A shrink would say that I have an issue with trust due to the particular aspects of my childhood. He’d probably be right, but it’s a fruitless thought once you know.

And who would go for something so prosaic?

I have the theory that human race had a before and after the concept of “mistake”. Animals make no mistakes, mishaps happen to them, like a branch braking, causing a monkey to fall while jumping from tree to tree. Mistake requires judgment. Judgment requires a preexisting sense of logic.

They say man shall be judged by his equals. It means, in discursive terms, by himself. In the same way that religions tell us that god made us in his image and likeness, and that translates into us studying the existence of god as to an important part of knowing ourselves, the divine in us; in this way a man our equal is ourselves.

Guilt is self imposed. It’s based also on our particular sense of logic. It means that, if I ever think I’m frowned upon by society when doing something, anything that society might frown upon, it’s actually a show of the superego.

I don’t pretend to go as far as assuming that society is only an expression of our unconscious. I believe reality exists because I can touch it, and because there is no other alternative (if I pull the plug on myself, the other side is blank, simply because, like god, it is completely out of my capacity).

So is society as well, so complex that it’s away from your capacity of understanding, society is also the expression of individuals in a macro level. We are not yet a globalized planet, we are only a planet the size of a country.

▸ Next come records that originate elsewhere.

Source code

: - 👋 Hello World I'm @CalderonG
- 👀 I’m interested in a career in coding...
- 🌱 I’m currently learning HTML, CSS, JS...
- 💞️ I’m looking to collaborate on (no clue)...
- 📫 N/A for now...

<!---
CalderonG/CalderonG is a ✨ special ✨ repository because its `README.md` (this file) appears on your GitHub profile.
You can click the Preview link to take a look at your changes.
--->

I have been studying about the concept of culture and the myriad of things that surround it. I can’t believe how this particular two teachers do the works. One of them is male, hard tempered. Judging (logic again) by the way he looks at me I can tell he doesn’t think much. That’s good, the other one can’t stop noticing me and that annoys me. He sees culture as a list, movies, books, paintings, architecture and such. He thinks the state must help but not interfere. Where I come from, you call that a bank. Help means money, equipment, personnel and/or permission. Artists have thrived in the places where Philanthropy has existed, in the shape of private parties or public leaders. In fewer words, if Homer hadn’t been entertained and cared for by a high member of society, the Iliad and the Odyssey would not have existed.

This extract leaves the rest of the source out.